For more details, see Pseudo-likelihood methods for community detection in large sparse networks, A. A. Amini, A. Chen, P. J. Bickel, E. Levina, Annals of Statistics 2013, Vol. 41 (4), 2097—2122.

Examples

head(fast_cpl(igraph::as_adj(polblogs), 2), 50)
head(fast_cpl(igraph::as_adj(polblogs), 2), 50)

Sample from a SBM (fast)

Description

Samples an adjacency matrix from a stochastic block model (SBM)

Usage

fast_sbm(z, B)
fast_sbm(z, B)

Arguments

`z`	Node labels ( $n * 1$ )
`B`	Connectivity matrix ( $K * K$ )

Details

The function implements a fast algorithm for sampling sparse SBMs, by only sampling the necessary nonzero entries. This function is adapted almost verbatim from the original code by Aiyou Chen.

Value

An adjacency matrix following SBM

Examples

B = pp_conn(n = 10^4, oir = 0.1, lambda = 7, pri = rep(1,3))$B
head(fast_sbm(sample(1:3, 10^4, replace = TRUE), B))

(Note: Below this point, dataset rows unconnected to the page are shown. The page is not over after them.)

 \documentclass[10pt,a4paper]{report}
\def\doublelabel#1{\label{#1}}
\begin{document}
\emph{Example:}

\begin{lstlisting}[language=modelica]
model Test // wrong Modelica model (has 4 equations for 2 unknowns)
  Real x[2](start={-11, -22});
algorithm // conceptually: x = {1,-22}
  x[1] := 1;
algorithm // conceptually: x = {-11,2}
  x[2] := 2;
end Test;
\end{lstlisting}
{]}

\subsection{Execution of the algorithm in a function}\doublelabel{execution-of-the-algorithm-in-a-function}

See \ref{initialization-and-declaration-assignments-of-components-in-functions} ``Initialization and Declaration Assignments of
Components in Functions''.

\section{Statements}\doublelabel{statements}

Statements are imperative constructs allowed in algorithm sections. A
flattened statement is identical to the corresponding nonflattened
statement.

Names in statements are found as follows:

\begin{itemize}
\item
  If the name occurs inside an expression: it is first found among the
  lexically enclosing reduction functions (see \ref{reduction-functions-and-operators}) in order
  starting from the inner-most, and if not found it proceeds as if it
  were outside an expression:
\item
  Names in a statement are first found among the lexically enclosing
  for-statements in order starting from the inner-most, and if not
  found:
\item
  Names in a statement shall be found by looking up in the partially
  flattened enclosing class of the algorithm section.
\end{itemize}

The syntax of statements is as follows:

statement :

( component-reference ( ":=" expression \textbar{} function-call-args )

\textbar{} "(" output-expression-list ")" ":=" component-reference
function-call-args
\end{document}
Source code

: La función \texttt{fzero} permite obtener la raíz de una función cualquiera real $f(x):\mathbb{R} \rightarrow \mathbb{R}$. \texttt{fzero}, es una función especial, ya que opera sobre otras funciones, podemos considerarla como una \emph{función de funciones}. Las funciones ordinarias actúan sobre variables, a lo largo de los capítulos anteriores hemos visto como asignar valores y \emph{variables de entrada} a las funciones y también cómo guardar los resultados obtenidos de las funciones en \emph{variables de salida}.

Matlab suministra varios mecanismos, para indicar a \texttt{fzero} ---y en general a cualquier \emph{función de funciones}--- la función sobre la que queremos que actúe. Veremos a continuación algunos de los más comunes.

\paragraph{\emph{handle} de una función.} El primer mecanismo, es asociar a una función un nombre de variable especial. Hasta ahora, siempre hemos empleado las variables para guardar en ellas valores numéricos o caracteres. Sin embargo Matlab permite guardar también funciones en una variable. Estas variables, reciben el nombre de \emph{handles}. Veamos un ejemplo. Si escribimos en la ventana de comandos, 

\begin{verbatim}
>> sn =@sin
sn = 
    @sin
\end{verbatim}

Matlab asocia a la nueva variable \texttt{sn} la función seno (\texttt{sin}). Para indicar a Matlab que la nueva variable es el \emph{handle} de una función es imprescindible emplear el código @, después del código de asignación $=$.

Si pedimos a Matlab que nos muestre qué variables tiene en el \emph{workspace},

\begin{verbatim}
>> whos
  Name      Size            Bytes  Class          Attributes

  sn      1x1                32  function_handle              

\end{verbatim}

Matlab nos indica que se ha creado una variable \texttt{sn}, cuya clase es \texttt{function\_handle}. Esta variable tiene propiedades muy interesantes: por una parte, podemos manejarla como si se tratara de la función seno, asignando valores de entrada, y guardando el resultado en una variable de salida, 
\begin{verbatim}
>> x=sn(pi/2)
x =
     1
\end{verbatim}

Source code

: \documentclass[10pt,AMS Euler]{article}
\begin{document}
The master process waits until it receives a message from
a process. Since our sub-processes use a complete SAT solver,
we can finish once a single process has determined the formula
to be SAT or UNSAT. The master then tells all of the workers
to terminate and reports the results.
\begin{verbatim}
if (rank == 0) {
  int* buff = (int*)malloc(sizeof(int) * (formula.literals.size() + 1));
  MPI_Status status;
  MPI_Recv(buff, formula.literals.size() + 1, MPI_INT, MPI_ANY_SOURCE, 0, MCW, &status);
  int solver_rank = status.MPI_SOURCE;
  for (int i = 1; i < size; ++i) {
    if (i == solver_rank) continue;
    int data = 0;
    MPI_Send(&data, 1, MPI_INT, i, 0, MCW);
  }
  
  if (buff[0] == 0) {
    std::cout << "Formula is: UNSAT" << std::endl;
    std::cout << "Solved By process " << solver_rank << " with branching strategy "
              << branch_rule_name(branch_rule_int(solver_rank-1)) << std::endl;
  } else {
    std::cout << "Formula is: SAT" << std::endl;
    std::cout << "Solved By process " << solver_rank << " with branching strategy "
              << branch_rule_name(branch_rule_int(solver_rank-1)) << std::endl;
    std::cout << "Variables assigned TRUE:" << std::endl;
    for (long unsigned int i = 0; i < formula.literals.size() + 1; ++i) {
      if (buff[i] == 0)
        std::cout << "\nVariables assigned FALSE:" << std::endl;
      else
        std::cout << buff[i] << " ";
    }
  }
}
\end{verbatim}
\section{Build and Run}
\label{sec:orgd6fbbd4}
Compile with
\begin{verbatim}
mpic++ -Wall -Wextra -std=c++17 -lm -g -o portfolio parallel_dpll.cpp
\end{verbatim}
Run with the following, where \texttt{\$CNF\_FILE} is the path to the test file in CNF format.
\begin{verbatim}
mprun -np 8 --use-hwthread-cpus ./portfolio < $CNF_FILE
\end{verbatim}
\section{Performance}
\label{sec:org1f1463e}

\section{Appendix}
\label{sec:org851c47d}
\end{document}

B = pp_conn(n = 10^4, oir = 0.1, lambda = 7, pri = rep(1,3))$B
head(fast_sbm(sample(1:3, 10^4, replace = TRUE), B))

Generate randomly permuted connectivity matrix

Description

Creates a randomly permuted DCPP connectivity matrix with a given average expected degree

Usage

gen_rand_conn(n, K, lambda, gamma = 0.3, pri = rep(1, K)/K, theta = rep(1, n))
gen_rand_conn(n, K, lambda, gamma = 0.3, pri = rep(1, K)/K, theta = rep(1, n))

Arguments

`n`	number of nodes
`K`	number of communities
`lambda`	expected average degree
`gamma`	a measure of out-in-ratio (convex combination parameter)
`pri`	the prior on community labels
`theta`	node connection propensity parameter of DCSBM, by default E(theta) = 1

Details

The connectivity matrix is a convex combination of a random symmetric permutation matrix and the matrix of all ones, with weights gamm and 1-gamma.

Value

connectivity matrix B of the desired DCSBM.

Calculate the expected average degree of a DCSBM

Description

Calculate the expected average degree of a DCSBM

Usage

get_dcsbm_exav_deg(n, pri, B, ex_theta = 1)
get_dcsbm_exav_deg(n, pri, B, ex_theta = 1)

Arguments

`n`	number of nodes
`pri`	distribution of node labels (K x 1)
`B`	connectivity matrix (K x K)
`ex_theta`	expected value of theta

Value

expected average degree of a DCSBM

Convert label matrix to vector

Description

Convert label matrix to vector

Usage

label_mat2vec(Z)
label_mat2vec(Z)

Arguments

`Z`	a cluster assignment matrix

Value

A label vector that follows the assignment matrix

Convert label vector to matrix

Description

Convert label vector to matrix

Usage

label_vec2mat(z, K = NULL, sparse = FALSE)
label_vec2mat(z, K = NULL, sparse = FALSE)

Arguments

`z`	a label vector
`K`	number of labels in `z`
`sparse`	whether the output should be sparse matrix

Value

A cluster assignment matrix that follows from the label vector z

NAC test

Description

The NAC test to measure the goodness-of-fit of the DCSBM to network data.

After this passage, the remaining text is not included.